For the first time in quite a while, I found myself on a train this morning with no book, no mobile battery, and no filthy friend to stroke and suck my cock as the miles flew by. It was only as I was getting ready to lean my head against the window and doze off for a bit that I remembered my laptop, fully-charged and in my man-bag, complete with the Kindle software I downloaded a few months ago for exactly this sort of emergency.

Ok, that’s not quite true: I downloaded the software because a bunch of my favourite erotica writers have hot, dirty stories that they haven’t published in print form, and if I want to wank to their stuff, I have to download an electronic copy first. Still, two birds, one stone. I was horny, and the train wasn’t that busy, so I slipped my hand down inside my jeans and started to rub my cock, while flicking through my library in search of something I knew would get me off.

This isn’t a story about that though. Train wanks are fun, but unless someone catches you in the act, and either calls the police or drags you into the toilet and begs you to fuck them, they’re not generally much to write home about. At some point during the journey – you can decide for yourself whether you think it was pre-, post- or mid-wank – I read the chapter from Girl on the Net’s book about losing her virginity, and about the joys of teenage sex. Apart from being beautifully written, it made me realise that I’ve never written about my own ‘first time’, or about my early sexual experiences. This, then, is a story about those.

I can remember exactly how old I was when I lost my virginity. I was 21 years, 7 months, 5 days, and, if we’re being pedantic, probably about 1 hour. But don’t hold me to that.
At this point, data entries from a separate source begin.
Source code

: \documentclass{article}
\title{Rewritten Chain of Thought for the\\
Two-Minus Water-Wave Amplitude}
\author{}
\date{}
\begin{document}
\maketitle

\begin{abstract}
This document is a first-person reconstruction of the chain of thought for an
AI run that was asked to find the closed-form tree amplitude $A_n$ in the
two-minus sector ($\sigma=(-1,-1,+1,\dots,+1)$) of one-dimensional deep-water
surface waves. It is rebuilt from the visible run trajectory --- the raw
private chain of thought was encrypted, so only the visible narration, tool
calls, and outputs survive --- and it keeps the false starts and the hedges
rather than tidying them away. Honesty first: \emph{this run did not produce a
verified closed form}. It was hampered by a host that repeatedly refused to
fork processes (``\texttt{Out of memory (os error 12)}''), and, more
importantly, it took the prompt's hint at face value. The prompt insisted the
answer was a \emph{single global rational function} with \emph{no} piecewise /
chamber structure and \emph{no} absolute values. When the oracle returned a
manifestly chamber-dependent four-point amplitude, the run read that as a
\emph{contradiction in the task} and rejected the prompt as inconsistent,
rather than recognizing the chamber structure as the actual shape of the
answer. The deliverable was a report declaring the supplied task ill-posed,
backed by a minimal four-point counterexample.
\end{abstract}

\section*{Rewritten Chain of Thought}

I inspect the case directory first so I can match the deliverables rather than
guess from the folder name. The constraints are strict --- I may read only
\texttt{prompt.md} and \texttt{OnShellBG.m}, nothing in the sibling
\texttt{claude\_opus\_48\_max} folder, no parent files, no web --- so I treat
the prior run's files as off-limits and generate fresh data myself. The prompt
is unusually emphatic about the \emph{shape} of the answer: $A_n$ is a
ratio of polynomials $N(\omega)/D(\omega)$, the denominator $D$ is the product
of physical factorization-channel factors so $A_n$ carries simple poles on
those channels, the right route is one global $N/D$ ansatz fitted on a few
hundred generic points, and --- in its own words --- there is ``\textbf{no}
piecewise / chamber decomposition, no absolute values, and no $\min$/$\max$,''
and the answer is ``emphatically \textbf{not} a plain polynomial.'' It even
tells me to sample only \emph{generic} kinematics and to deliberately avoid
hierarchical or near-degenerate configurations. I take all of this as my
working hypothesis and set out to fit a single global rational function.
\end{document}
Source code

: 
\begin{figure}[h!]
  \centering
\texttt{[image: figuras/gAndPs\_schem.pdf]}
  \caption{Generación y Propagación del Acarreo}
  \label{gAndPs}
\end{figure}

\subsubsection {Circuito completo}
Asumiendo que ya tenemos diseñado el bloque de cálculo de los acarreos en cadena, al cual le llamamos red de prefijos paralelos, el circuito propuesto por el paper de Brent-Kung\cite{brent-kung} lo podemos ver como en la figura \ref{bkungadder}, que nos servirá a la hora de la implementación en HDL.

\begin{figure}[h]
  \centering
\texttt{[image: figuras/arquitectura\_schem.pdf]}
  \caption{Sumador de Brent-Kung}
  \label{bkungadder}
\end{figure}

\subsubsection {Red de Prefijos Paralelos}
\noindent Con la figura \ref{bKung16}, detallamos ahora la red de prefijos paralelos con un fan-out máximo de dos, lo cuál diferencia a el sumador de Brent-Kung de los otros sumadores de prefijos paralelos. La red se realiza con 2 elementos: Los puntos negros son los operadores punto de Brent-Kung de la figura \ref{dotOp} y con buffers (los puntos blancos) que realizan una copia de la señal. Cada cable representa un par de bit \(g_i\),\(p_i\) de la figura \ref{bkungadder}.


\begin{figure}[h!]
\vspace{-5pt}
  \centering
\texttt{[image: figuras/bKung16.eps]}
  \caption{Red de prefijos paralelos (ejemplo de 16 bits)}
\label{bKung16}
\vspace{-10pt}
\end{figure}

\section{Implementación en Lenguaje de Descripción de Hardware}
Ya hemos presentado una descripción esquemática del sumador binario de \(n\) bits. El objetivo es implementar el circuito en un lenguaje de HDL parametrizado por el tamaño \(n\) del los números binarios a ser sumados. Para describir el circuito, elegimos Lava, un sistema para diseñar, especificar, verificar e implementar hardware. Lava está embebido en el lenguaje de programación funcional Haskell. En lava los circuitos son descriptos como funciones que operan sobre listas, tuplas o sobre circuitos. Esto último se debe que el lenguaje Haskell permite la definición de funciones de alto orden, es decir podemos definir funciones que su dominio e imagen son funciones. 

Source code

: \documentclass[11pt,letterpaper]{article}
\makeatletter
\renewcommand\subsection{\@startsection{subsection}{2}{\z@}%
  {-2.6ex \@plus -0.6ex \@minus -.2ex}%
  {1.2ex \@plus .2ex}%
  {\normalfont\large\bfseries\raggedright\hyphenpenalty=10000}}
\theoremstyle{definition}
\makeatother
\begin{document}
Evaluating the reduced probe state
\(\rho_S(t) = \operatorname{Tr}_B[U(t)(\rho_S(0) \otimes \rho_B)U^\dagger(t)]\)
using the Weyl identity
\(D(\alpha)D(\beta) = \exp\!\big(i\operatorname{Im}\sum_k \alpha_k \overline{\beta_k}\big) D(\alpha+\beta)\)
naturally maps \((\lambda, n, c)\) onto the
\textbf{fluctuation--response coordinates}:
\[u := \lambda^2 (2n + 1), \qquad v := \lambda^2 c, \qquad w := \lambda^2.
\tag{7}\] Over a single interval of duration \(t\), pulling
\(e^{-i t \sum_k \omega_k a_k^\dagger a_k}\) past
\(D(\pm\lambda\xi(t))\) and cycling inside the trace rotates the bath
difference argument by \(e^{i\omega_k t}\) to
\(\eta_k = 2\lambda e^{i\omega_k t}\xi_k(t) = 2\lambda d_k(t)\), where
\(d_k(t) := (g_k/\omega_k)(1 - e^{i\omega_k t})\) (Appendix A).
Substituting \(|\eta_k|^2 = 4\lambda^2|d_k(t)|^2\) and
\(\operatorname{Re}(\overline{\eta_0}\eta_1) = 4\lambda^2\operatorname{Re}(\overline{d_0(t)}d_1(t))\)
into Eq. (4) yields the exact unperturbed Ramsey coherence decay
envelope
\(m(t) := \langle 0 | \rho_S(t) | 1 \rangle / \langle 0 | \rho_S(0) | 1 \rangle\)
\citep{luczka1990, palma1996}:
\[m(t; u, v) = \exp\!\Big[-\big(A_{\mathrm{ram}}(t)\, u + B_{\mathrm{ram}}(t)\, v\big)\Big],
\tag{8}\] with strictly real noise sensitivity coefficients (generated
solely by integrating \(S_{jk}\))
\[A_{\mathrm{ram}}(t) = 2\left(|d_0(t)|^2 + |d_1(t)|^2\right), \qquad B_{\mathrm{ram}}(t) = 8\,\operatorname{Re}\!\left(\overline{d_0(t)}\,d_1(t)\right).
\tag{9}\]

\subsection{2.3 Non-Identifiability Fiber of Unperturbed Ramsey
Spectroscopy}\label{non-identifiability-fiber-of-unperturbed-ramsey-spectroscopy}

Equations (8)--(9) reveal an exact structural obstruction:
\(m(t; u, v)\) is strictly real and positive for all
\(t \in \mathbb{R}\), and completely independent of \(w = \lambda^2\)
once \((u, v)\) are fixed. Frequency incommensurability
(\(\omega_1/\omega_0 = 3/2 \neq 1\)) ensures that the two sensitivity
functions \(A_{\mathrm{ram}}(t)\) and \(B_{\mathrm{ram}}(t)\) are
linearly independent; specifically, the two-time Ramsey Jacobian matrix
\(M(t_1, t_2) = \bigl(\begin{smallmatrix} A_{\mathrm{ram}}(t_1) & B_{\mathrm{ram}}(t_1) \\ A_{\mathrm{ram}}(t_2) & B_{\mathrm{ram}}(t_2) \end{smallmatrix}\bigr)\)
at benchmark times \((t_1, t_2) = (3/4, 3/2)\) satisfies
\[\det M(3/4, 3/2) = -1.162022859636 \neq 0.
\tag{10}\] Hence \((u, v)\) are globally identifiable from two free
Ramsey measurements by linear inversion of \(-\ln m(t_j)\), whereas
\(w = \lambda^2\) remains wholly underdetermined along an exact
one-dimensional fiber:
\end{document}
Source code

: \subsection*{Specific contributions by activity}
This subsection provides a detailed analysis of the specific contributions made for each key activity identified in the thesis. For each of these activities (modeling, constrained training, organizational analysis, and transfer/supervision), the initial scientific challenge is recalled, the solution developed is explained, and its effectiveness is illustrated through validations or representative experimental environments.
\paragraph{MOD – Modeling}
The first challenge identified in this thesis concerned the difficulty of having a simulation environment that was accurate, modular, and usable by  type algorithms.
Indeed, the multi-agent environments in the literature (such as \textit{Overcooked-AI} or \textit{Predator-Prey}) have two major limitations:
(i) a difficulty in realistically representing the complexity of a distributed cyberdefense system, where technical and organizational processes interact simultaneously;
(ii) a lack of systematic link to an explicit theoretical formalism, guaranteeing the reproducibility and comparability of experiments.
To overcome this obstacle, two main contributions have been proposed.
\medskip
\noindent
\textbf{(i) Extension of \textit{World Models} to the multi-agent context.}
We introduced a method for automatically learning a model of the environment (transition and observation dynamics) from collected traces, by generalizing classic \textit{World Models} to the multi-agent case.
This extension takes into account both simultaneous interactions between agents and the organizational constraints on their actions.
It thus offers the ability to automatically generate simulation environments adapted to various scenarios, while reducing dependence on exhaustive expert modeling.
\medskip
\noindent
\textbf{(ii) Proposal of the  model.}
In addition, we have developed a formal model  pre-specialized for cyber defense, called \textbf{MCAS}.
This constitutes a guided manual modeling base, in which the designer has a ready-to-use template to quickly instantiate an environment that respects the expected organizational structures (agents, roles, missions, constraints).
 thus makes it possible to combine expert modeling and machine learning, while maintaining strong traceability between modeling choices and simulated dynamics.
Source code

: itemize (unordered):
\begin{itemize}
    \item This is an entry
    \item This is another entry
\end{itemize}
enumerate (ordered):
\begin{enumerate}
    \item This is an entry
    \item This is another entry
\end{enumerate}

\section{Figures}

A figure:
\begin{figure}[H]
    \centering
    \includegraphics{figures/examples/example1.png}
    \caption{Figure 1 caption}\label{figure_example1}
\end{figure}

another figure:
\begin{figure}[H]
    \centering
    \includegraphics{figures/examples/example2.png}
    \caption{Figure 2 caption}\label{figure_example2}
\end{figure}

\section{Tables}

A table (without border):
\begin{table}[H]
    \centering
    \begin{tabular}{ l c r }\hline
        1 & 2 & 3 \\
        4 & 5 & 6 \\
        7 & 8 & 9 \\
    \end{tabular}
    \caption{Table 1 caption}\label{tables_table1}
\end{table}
I know all of this because it happened on Valentine’s Day 2003, at the end of a spectacularly successful – and alcohol-fuelled – blind date.

We went to one of Oxford’s classier restaurants, ate food that neither of us could really afford, drank our body weight in wine, and moved on to a terrible bar, which that night was full of middle-aged couples swaying unsteadily to a succession of cheesy classics. We had the decency to collapse into a corner booth before jumping on each other, but that level of restraint didn’t last long. By the time she guided my hand under her skirt and told me to push my fingers inside her cunt, we were hovering on the edge of the dance floor, visible to anyone who happened to look our way.

Katy was far more experienced than I was, but even then we were apparently equal in our disregard for public decency. I suppose there must have been a moment when we looked at each other and paused, aware of where we were and the fact that we’d only just met, but if so, I don’t remember it. What I do remember is the DJ, who’d spotted us by that point. He was exactly the kind of DJ you’d expect to find in that kind of bar: too keen on the sound of his own voice, and desperately unimaginative in his choice of music. He clearly got a kick out of drawing attention to us, and people were watching more closely by then. When he shouted ‘is it in yet?’, we began to consider our options, and by the time he advised me to ‘take her home and fuck her properly’, she’d decided that I should do just that.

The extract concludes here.